One of the things I was working on for most of 2012 was mobile security, specifically SE Android.
My exposure to mobile was limited to using smart phones and making minor customizations to third party ROM's before 2012.
That would all change. A group of us started looking at a specific RFP that many believed would be the major mobile entréinto the federal government and military. It wasn't. It turned into a fiasco.
What it did do, however, was solidify many people's belief that hypervisors on mobile platforms was the way to achieve multi-level cross domain access. It convinced me that they couldn't be more wrong.
Since then, my colleagues and myself were on a mission to convince the world that virtualization on mobile for security is the wrong answer.
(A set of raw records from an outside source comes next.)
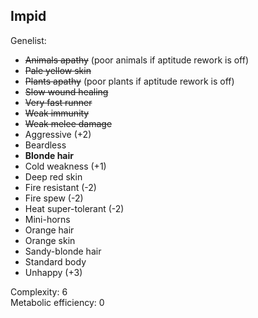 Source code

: <!--[![GPLv3][badge-license]](https://www.gnu.org/licenses/gpl-3.0) -->
[badge-license]: https://img.shields.io/badge/License-GPLv3-lightgray
<!--![Supports Royalty][badge-dlc-royalty] supports Royalty DLC-->
[badge-dlc-royalty]: https://img.shields.io/badge/DLC-Royalty-gold
<!--![Supports Ideology][badge-dlc-ideology] supports Ideology DLC-->
[badge-dlc-ideology]: https://img.shields.io/badge/DLC-Ideology-indianred
<!--![Supports Biotech][badge-dlc-biotech] supports Biotech DLC-->
[badge-dlc-biotech]: https://img.shields.io/badge/DLC-Biotech-mediumturquoise
<!--![Supports Anomaly][badge-dlc-anomaly] supports Anomaly DLC-->
[badge-dlc-anomaly]: https://img.shields.io/badge/DLC-Anomaly-darkseagreen

## Impid
Genelist:
- ~~Animals apathy~~ (poor animals if aptitude rework is off)
- ~~Pale yellow skin~~
- ~~Plants apathy~~ (poor plants if aptitude rework is off)
- ~~Slow wound healing~~
- ~~Very fast runner~~
- ~~Weak immunity~~
- ~~Weak melee damage~~
- Aggressive (+2)
- Beardless
- **Blonde hair**
- Cold weakness (+1)
- Deep red skin
- Fire resistant (-2)
- Fire spew (-2)
- Heat super-tolerant (-2)
- Mini-horns
- Orange hair
- Orange skin
- Sandy-blonde hair
- Standard body
- Unhappy (+3)

Complexity: 6\
Metabolic efficiency: 0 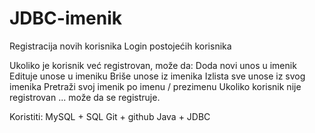 # JDBC-imenik

Registracija novih korisnika
Login postojećih korisnika

Ukoliko je korisnik već registrovan, može da: 
Doda novi unos u imenik
Edituje unose u imeniku
Briše unose iz imenika
Izlista sve unose iz svog imenika
Pretraži svoj imenik po imenu / prezimenu
Ukoliko korisnik nije registrovan ... može da se registruje.

Koristiti:
MySQL + SQL
Git + github
Java + JDBC
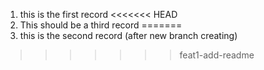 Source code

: 1. this is the first record
<<<<<<< HEAD
1488. This should be a third record
=======
2. this is the second record (after new branch creating)
>>>>>>> feat1-add-readme
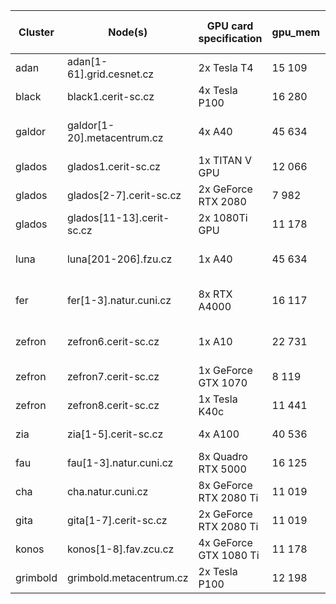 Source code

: | Cluster | Node(s) | GPU card specification | gpu\_mem | CUDA<br/> computing<br/> capabillity | gpu\_cap | cuda\_version |
|-------|------|----------|-----|---------------|----------|---------|
| adan     | adan[1-61].grid.cesnet.cz    | 2x Tesla T4            | 15 109 | 7.5  | cuda35,cuda61,<br/>cuda75 | 11.2 |
| black    | black1.cerit-sc.cz           | 4x Tesla P100          | 16 280 | 6.0  | cuda35, cuda60 | 11.2 |
| galdor   | galdor[1-20].metacentrum.cz  | 4x A40                 | 45 634 | 8.6  | cuda35,cuda61,<br/>cuda75,cuda80,<br/>cuda86 | 11.4 |
| glados   | glados1.cerit-sc.cz          | 1x TITAN V GPU         | 12 066 | 7.0  | cuda35,cuda61,<br/>cuda70 | 11.2 |
| glados   | glados[2-7].cerit-sc.cz      | 2x GeForce RTX 2080    |  7 982 | 7.5  | cuda35,cuda61,<br/>cuda75 | 11.2 |
| glados   | glados[11-13].cerit-sc.cz    | 2x 1080Ti GPU          | 11 178 | 6.1  | cuda35,cuda61 | 11.2 |
| luna     | luna[201-206].fzu.cz         | 1x A40                 | 45 634 | 8.6  | cuda35,cuda61,<br/>cuda75,cuda80,<br/>cuda86 | 11.4 |
| fer      | fer[1-3].natur.cuni.cz       | 8x RTX A4000           | 16 117 | 8.6  | cuda35,cuda61,<br/>cuda75,cuda80,<br/>cuda86 | 11.2 |
| zefron   | zefron6.cerit-sc.cz          | 1x A10                 | 22 731 | 8.6  | cuda35,cuda61,<br/>cuda75,cuda80,<br/>cuda86 | 11.2 |
| zefron   | zefron7.cerit-sc.cz          | 1x GeForce GTX 1070    |  8 119 | 3.5  | cuda35, cuda61 | 11.2 |
| zefron   | zefron8.cerit-sc.cz          | 1x Tesla K40c          | 11 441 | 3.5  | cuda35 | 11.2 |
| zia      | zia[1-5].cerit-sc.cz         | 4x A100                | 40 536 | 8.0  | cuda35,cuda61,<br/>cuda75,cuda80 | 11.2 |
| fau      | fau[1-3].natur.cuni.cz       | 8x Quadro RTX 5000     | 16 125 | 7.5  | cuda35,cuda61,<br/>cuda75 | 11.2 |
| cha      | cha.natur.cuni.cz            | 8x GeForce RTX 2080 Ti | 11 019 | 7.5  | cuda35,cuda61,<br/>cuda75 | 11.2 |
| gita     | gita[1-7].cerit-sc.cz        | 2x GeForce RTX 2080 Ti | 11 019 | 7.5  | cuda35,cuda61,<br/>cuda75 | 11.2 |
| konos    | konos[1-8].fav.zcu.cz        | 4x GeForce GTX 1080 Ti | 11 178 | 6.1  | cuda35,cuda61 | 11.2 |
| grimbold | grimbold.metacentrum.cz      | 2x Tesla P100          | 12 198 | 6.0  | cuda35, cuda60 | 11.2 |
Now that I am out on my own I want to take this opportunity to share some of my own beliefs on the matter.
First a CYA part: Although these beliefs were formed while I was working elsewhere I have no reason to believe they are proprietary and I don't, in any way, represent anyone except myself.
At the beginning I, like everyone else, had no reason to doubt all the vendors out there selling mobile virtualization solutions. After all, they had demos, they had huge numbers like deployed on 1.5 billion devices. Many proposal writers would have been satisfied with this and gone to the next issue. However, because of the insane schedule requirements of this particular RFP I wanted to make sure there was software available today (which was March, 2012) that could be used immediately, on hardware that was already available.
Boy, that is an interesting rabbit hole. Anyone working in mobile knows that information in general is hard to come by. Anecdotally, people working at major mobile device manufacturers sometimes have trouble getting spec sheets for their own phones. Mobile hypervisors are no exception, and possibly worse.
Unlike Intel, which makes its own chips, ARM does not. Instead they license the chip designs to chip makers. Those makers, in general, are free to pick and choose various capabilities, extended instruction sets, add proprietary instruction sets, etc. They can even choose the endieness. This does not make a friendly environment for people who need to work very closely to the hardware, like a hypervisor developer.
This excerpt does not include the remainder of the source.